Dialectic Unifying Rhetoric as Knowledge, Rhetoric as Action, and Kairos



The utility of a Venn Diagram in describing relationships among various concepts and ideas seems to be understated. I recall seeing them utilized throughout high school, but rarely in college with the exception of quite possibly one of these diagrams being used to show the relationships between key terms and concepts in math. The Venn Diagram seemed key for displaying the relationship between John T. Gage’s ideas on how composition should be taught, and James L. Kinneavy’s ties of Kairos to rhetoric and composition.

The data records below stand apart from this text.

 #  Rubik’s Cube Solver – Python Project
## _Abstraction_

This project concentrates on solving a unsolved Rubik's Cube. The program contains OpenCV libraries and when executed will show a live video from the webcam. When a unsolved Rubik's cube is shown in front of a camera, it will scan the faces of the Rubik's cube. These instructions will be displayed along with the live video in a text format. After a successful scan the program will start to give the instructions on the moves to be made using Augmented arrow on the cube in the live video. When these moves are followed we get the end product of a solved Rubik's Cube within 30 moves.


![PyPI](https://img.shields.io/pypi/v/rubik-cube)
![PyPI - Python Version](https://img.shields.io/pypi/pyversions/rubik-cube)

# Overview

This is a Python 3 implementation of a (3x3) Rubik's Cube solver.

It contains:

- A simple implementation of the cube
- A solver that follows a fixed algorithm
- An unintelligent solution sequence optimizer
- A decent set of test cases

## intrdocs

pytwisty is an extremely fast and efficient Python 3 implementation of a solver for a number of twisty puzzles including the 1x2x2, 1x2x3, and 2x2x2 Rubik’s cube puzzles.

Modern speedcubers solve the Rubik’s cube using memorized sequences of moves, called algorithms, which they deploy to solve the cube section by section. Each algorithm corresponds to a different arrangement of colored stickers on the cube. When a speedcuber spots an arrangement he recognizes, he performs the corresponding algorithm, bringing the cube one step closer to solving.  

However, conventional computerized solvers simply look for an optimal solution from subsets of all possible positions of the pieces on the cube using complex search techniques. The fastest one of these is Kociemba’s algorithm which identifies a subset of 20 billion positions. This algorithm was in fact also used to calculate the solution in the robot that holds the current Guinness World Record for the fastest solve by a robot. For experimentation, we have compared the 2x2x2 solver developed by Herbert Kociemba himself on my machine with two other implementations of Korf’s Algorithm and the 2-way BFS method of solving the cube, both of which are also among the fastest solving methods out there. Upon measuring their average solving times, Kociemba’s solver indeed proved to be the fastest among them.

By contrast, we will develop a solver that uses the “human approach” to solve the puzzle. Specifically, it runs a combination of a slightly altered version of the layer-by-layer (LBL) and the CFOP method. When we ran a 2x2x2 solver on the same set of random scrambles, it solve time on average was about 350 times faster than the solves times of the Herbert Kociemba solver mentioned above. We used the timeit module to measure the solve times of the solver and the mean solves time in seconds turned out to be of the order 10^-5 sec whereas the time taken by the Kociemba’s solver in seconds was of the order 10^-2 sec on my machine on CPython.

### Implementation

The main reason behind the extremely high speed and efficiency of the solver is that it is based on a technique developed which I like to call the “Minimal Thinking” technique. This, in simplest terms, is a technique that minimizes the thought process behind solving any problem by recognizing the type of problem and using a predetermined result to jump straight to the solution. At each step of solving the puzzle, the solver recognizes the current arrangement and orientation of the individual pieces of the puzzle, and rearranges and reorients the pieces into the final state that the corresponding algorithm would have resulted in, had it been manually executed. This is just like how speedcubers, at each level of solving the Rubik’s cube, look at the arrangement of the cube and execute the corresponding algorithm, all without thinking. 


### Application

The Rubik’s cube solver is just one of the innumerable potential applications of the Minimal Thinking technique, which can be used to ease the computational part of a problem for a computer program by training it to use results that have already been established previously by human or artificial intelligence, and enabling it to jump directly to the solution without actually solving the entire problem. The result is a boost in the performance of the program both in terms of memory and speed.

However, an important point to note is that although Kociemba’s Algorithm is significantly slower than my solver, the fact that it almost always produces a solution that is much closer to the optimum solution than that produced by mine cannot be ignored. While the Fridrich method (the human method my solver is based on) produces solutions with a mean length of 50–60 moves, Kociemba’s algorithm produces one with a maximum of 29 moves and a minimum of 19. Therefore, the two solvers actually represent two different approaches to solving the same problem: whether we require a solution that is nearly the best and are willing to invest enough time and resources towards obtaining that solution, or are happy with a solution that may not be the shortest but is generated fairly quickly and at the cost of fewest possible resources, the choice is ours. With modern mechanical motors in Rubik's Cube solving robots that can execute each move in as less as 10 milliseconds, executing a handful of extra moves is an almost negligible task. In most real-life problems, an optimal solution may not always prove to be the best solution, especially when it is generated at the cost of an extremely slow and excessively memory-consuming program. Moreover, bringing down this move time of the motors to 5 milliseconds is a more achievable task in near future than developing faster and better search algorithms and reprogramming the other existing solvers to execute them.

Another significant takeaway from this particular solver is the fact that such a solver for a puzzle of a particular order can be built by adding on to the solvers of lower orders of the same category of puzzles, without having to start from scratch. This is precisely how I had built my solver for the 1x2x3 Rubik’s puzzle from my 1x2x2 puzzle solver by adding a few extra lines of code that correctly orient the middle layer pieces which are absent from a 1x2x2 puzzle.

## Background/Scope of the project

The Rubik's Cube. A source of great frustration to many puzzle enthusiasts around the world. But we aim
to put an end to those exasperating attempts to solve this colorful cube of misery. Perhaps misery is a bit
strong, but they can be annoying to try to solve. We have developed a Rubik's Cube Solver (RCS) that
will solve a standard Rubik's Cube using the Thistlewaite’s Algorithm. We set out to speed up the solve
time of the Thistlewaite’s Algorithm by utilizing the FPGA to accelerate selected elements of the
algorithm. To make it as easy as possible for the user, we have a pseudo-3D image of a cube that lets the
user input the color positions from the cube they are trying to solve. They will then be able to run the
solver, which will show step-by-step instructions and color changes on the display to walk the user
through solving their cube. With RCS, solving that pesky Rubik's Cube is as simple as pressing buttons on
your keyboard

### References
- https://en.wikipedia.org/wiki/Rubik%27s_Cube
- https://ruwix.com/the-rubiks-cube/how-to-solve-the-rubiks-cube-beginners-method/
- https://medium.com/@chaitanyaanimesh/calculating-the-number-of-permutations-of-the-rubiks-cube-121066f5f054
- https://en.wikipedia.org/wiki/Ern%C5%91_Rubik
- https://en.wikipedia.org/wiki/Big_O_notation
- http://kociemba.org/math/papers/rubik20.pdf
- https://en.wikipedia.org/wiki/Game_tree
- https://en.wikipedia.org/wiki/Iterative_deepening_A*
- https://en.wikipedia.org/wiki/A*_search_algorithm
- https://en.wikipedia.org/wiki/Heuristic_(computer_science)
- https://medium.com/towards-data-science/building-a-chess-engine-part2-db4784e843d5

                               In Gage’s work, Aristotle’s description of dialectic as “knowledge that can be created in the activity of discourse” (156) notes its power to bring audience and rhetor together. Without dialectic, rhetoric is doomed to remain argumentative in the search for knowledge (Gage 156). Dialectic also entails as Gage elaborates on Aristotle, “an activity, carried out in relation to the intentions and reasons of others…” (156). Given the status as an activity through dialectic, the idea of rhetoric as action is established.  Dialectic also influences Kairos, the concept of which Kinneavy defines per Tillich as “emphasis on time, on change, on creation, on conflict, on fate, and on individuality” (90). This follows the more abstract definition of Kairos as “right timing and the principle of a proper measure” (Kinneavy 85). Dialectic’s location at the center of the Venn Diagram emphasizes its power to create a Kairos defined by Kinneavy, in which the connection established by rhetoric—both as knowledge and action—creates a sense of change and fluidity arrived at through the connection of rhetor and audience. In other words, although rhetoric stands alone with its own origins when dialectic is negated, it becomes a hybrid of ideas when it reaches the point of dialectic. Kairos also truly moves from status of simply “right timing and…proper measure” (Kinneavy 85) to become representative of “emphasis on time, on change…” (Kinneavy 90) as communication is permitted a back-and-forth flow of ideas through dialectic.
                               Dialectic ultimately results in the united hybrid of rhetoric as knowledge, rhetoric as action, and Kairos through enthymeme, given the latter is “a necessary compromise between what one who wishes to persuade may want to say and what an audience will allow to be said” (Gage 157). Dialectic begins the conversation between rhetor and audience, thus connecting the necessary parties and allowing knowledge and action to form, but it is the more specific enthymeme that allows the process more precision, or in other words permits a clearer connection of ideas. Kairos then also maintains its status as a factor considering the change and flow of ideas, and as ideas become more precise through enthymeme, so too might the concept of Kairos become stronger. It is this interplay when Kairos, rhetoric as knowledge, and rhetoric as action intersect with dialectic and enthymeme that allows an ongoing cycle of changing and flowing forms of knowledge.
                               This intersection of two categories of rhetoric and Kairos with dialectic and enthymeme seems captured fairly well by both Gage’s and Kinneavy’s arguments for a revamp of composition studies. Gage argues that prompting students to think beyond their own ideas will “improve the condition of the human parliament” (169) through encouraging thought about “conflicts and cooperations” (169). Kinneavy elaborates in detail on various aspects of what an improved composition studies program would look like, including ethical and social concerns of Kairos (98-9). Those being a few of the aspects Kairos affects, Kinneavy appears to be saying that Kairos and rhetoric are indeed connected through the bridge Aristotle emphasized as dialectic and enthymeme. Gage also supports this idea, although in the more general sense that students need to think beyond themselves. This clearly underscores the idea of an important connection between rhetoric as knowledge, rhetoric as action, and Kairos, because only when they are pieced together through dialectic and enthymeme can the ideas of a composition program with concern beyond each individual student’s viewpoints be formed.